Cosmic Background Radiation
Cosmic Background RadiationCosmologists—those who study the nature of the universe—struggle between two competing theories of the origin of the universe. One theory, the Steady State theory, maintains that the universe has always been in the same state as it is now, that new matter is made in order to fill space created by the expansion of the universe so that the density of matter in the universe remains unchanged. The opposing opinion, The Big Bang theory, maintains that about 13 billion years ago the universe began with an explosion that caused the initial highly compressed state to expand and evolve in the universe as it is today.
The CMB was discovered and measured in 1965 by radio astronomers Arno Penzias and Robert Wilson, who had been studying the “sky temperature.” Sky temperature describes the level of noise at different radio frequencies. It is required in the planning of satellite and other wireless communication systems because it enters receiving antennas along with communication signals. The measurement system devised by Penzias and Wilson consisted of antennas designed to minimize the radiation picked up from the ground, a traveling-wave maser amplifier, and helium-cooled terminations to minimize the noise level of the measurement system.

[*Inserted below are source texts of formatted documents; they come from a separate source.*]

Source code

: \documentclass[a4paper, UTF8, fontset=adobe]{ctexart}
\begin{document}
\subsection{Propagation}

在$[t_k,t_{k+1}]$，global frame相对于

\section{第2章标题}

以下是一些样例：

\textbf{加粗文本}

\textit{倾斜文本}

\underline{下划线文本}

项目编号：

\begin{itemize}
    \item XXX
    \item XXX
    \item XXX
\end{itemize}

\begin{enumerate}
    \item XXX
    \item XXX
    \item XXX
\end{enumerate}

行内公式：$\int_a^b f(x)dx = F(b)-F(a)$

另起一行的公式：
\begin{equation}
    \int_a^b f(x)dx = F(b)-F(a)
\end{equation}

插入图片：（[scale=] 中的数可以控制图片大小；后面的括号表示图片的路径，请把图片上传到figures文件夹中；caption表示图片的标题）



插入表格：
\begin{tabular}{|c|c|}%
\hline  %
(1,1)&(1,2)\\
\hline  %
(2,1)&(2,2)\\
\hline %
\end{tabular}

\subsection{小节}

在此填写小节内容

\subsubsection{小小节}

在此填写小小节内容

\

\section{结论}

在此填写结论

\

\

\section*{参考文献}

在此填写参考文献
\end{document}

Measurements taken by Penzias and Wilson showed the presence of a background noise level equivalent to thermal radiation at 3 °K. Since there was no apparent source for this radiation, they concluded that the radiation is a “fossil” left behind by the big bang. This information gave increased weight to the Big Bang theory. Penzias and Wilson were awarded the 1978 Nobel Prize in Physics for their discovery.

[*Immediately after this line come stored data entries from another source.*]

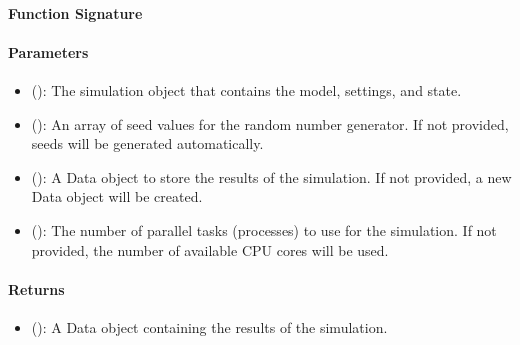 \documentclass[letterpaper,10pt,english]{sphinxmanual}
\begin{document}
\paragraph{Function Signature}
\label{\detokenize{user_guide/drivers/parallel_driver_multiprocessing:function-signature}}
\begin{sphinxVerbatim}[commandchars=\\\{\}]
   
\end{sphinxVerbatim}


\paragraph{Parameters}
\label{\detokenize{user_guide/drivers/parallel_driver_multiprocessing:parameters}}\begin{itemize}
\item {} 
\sphinxAtStartPar
{} (): The simulation object that contains the model, settings, and state.

\item {} 
\sphinxAtStartPar
{} (): An array of seed values for the random number generator. If not provided, seeds will be generated automatically.

\item {} 
\sphinxAtStartPar
{} (): A Data object to store the results of the simulation. If not provided, a new Data object will be created.

\item {} 
\sphinxAtStartPar
{} (): The number of parallel tasks (processes) to use for the simulation. If not provided, the number of available CPU cores will be used.

\end{itemize}


\paragraph{Returns}
\label{\detokenize{user_guide/drivers/parallel_driver_multiprocessing:returns}}\begin{itemize}
\item {} 
\sphinxAtStartPar
{} (): A Data object containing the results of the simulation.

\end{itemize}
\end{document}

As a result of the large-scale dissimilarity in the distribution of matter in the universe, the cosmological theories require that the intensity (and hence the “temperature”) of the cosmic microwave background radiation vary with direction in the sky. That is, if you fix your location at one point in space and look towards different directions (as you do when you turn your head from side to side, for example) the universe will vary and there will be more radiation coming from some directions than from others.
In an attempt to detect this anisotropy (or direction-dependence) of temperature, NASA’s Goddard Space Flight Center developed a satellite called Cosmic Background Explorer (or COBE). This satellite carried three instruments. One was a far-infrared absolute spectrophotometer (FIRAS) to compare the cosmic microwave background radiation with a blackbody of precisely known temperature. The second instrument was a differential microwave radiometer (DMR) used to map the cosmic radiation precisely. The third instrument was a non-microwave instrument called a Diffuse Infrared Background Experiment (DIRBE).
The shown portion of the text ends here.